▸ Work required
Output only the lines below from the one containing "spanish Translation for Status 'Active' added" to the one containing "changed printUsageDetail so", exactly as written, both ends kept.

▸ Available data
┌──

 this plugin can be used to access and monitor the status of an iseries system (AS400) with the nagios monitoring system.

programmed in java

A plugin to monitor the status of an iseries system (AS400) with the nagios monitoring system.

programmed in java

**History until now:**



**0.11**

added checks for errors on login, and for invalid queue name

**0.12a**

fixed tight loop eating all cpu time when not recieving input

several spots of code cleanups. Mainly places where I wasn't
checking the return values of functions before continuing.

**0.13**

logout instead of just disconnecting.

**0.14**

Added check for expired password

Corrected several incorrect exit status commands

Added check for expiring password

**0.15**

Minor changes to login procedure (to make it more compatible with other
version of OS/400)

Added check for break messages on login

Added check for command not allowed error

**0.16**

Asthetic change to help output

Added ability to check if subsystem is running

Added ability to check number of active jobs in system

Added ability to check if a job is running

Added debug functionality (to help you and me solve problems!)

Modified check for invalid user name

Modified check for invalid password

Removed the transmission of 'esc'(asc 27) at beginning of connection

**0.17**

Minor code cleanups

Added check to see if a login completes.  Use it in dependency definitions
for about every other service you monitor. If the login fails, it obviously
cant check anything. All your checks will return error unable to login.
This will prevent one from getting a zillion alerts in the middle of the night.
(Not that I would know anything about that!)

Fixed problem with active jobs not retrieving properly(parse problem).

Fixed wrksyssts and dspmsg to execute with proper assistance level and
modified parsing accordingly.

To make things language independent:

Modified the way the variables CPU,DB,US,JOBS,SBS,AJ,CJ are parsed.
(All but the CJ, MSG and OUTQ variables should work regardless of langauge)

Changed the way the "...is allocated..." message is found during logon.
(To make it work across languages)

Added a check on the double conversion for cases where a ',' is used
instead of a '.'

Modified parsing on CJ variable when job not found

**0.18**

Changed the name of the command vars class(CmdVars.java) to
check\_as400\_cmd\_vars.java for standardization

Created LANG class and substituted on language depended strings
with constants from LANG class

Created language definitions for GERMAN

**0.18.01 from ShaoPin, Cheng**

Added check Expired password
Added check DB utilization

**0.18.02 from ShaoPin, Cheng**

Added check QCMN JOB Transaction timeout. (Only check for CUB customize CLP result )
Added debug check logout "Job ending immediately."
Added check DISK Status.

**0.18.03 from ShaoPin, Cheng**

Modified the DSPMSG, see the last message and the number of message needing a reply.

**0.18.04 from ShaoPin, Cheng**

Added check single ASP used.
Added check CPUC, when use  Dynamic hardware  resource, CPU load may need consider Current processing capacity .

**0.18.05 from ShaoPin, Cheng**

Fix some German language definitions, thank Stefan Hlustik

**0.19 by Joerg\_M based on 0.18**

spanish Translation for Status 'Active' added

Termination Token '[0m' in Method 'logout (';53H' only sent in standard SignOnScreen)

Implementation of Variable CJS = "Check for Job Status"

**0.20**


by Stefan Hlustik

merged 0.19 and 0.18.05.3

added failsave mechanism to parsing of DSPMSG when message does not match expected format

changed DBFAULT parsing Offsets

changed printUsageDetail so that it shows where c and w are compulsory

└──
┌──

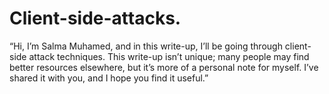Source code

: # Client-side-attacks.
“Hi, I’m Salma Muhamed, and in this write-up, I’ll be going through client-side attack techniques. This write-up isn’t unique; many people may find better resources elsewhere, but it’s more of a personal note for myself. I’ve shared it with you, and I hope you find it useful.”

└──

▸ Your solution
spanish Translation for Status 'Active' added

Termination Token '[0m' in Method 'logout (';53H' only sent in standard SignOnScreen)

Implementation of Variable CJS = "Check for Job Status"

**0.20**


by Stefan Hlustik

merged 0.19 and 0.18.05.3

added failsave mechanism to parsing of DSPMSG when message does not match expected format

changed DBFAULT parsing Offsets

changed printUsageDetail so that it shows where c and w are compulsory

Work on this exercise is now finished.